### EXERCISE AIM
Count the lines below with the string "data" in them. Only the number should be given.

### TASK INPUT
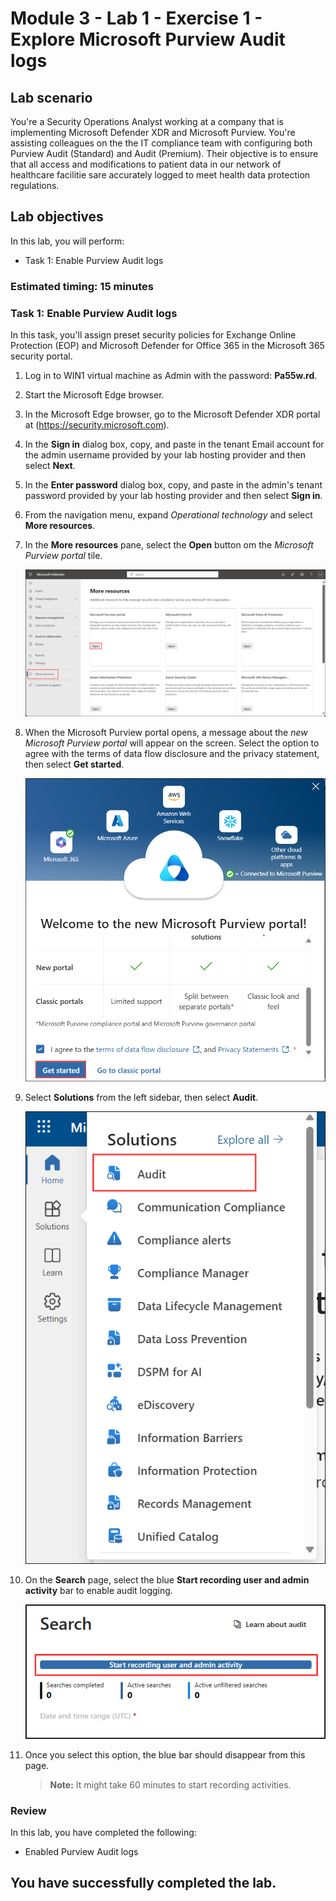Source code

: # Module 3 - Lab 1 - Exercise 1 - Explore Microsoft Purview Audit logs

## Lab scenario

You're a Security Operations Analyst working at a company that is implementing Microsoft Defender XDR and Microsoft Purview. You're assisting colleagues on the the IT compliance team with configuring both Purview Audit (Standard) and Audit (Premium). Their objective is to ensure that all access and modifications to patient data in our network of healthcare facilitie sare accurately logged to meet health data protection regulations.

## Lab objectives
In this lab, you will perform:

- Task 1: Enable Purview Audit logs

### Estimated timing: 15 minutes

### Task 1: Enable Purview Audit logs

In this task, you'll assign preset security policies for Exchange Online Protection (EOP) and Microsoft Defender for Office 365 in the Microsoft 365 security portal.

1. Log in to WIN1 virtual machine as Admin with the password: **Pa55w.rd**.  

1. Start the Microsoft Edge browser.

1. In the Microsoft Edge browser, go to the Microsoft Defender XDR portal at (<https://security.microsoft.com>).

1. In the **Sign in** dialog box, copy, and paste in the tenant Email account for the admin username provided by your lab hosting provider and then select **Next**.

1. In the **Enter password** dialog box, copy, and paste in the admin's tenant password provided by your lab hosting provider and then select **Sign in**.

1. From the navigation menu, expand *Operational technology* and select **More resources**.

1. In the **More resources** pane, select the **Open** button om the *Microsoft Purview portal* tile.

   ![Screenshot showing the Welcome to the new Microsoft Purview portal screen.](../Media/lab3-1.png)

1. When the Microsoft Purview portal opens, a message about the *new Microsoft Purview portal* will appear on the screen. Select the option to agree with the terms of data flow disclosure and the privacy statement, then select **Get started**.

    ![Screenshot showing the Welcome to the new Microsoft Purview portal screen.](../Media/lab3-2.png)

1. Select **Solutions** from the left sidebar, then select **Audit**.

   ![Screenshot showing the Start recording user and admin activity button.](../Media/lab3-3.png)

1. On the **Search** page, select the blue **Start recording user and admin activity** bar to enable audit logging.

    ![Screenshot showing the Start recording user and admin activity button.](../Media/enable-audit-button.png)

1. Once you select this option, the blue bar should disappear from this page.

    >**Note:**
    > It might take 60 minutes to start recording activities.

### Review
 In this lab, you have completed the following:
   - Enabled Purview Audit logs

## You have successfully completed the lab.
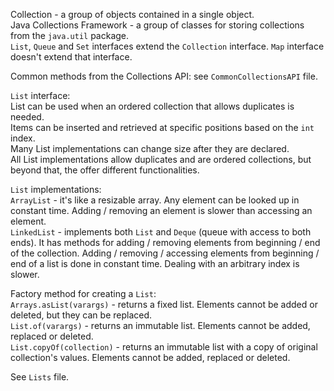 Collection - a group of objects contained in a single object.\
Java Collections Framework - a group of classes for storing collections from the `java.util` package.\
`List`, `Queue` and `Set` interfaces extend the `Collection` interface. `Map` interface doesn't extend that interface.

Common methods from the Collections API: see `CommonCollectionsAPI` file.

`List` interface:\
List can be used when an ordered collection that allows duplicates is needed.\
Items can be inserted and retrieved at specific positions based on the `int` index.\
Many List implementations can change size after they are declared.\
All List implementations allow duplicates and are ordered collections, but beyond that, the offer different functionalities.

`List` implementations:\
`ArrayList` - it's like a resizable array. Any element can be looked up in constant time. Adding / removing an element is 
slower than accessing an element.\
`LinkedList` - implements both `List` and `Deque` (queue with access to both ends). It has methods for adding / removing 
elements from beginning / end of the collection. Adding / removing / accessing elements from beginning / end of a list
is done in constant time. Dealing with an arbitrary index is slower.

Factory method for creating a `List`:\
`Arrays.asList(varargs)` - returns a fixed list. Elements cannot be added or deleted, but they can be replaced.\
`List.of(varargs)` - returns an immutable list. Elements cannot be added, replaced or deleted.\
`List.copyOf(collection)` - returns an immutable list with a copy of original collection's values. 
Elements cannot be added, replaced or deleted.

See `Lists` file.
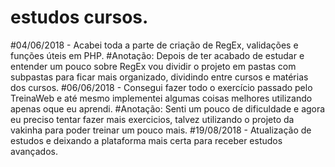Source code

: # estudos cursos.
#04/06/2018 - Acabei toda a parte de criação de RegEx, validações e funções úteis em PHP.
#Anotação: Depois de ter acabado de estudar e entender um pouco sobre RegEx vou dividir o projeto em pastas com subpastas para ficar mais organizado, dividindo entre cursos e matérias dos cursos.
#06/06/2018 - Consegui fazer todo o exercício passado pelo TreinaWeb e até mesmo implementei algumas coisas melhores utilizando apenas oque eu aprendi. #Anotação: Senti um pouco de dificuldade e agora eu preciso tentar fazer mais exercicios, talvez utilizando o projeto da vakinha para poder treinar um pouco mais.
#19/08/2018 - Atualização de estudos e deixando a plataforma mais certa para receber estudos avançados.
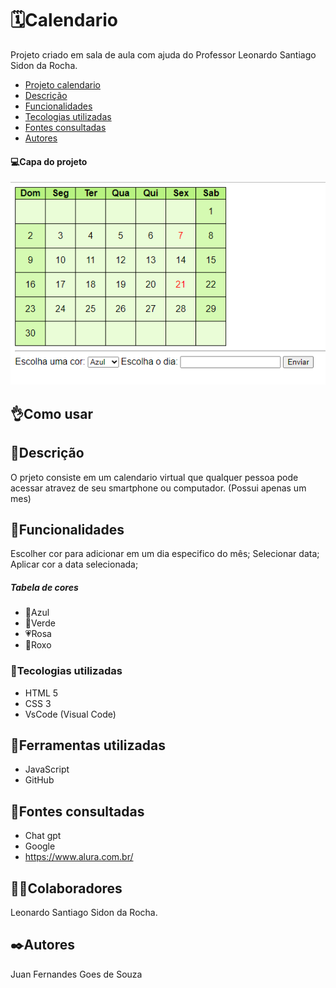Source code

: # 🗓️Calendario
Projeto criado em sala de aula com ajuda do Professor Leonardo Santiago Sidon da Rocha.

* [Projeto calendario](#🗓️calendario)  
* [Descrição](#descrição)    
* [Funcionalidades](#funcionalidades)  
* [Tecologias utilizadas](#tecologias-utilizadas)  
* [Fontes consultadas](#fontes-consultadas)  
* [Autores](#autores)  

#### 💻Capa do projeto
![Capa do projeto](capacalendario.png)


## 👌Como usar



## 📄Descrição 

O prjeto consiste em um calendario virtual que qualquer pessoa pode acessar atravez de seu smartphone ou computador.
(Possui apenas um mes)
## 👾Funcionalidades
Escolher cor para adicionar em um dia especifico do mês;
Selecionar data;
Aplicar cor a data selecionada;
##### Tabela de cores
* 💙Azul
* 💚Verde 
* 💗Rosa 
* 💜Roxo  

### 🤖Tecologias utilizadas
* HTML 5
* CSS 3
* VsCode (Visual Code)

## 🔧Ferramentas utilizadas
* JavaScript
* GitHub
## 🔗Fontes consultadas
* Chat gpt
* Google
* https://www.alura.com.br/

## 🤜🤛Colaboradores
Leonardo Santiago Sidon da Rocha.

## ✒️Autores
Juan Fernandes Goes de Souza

### ANSWER SECTION
4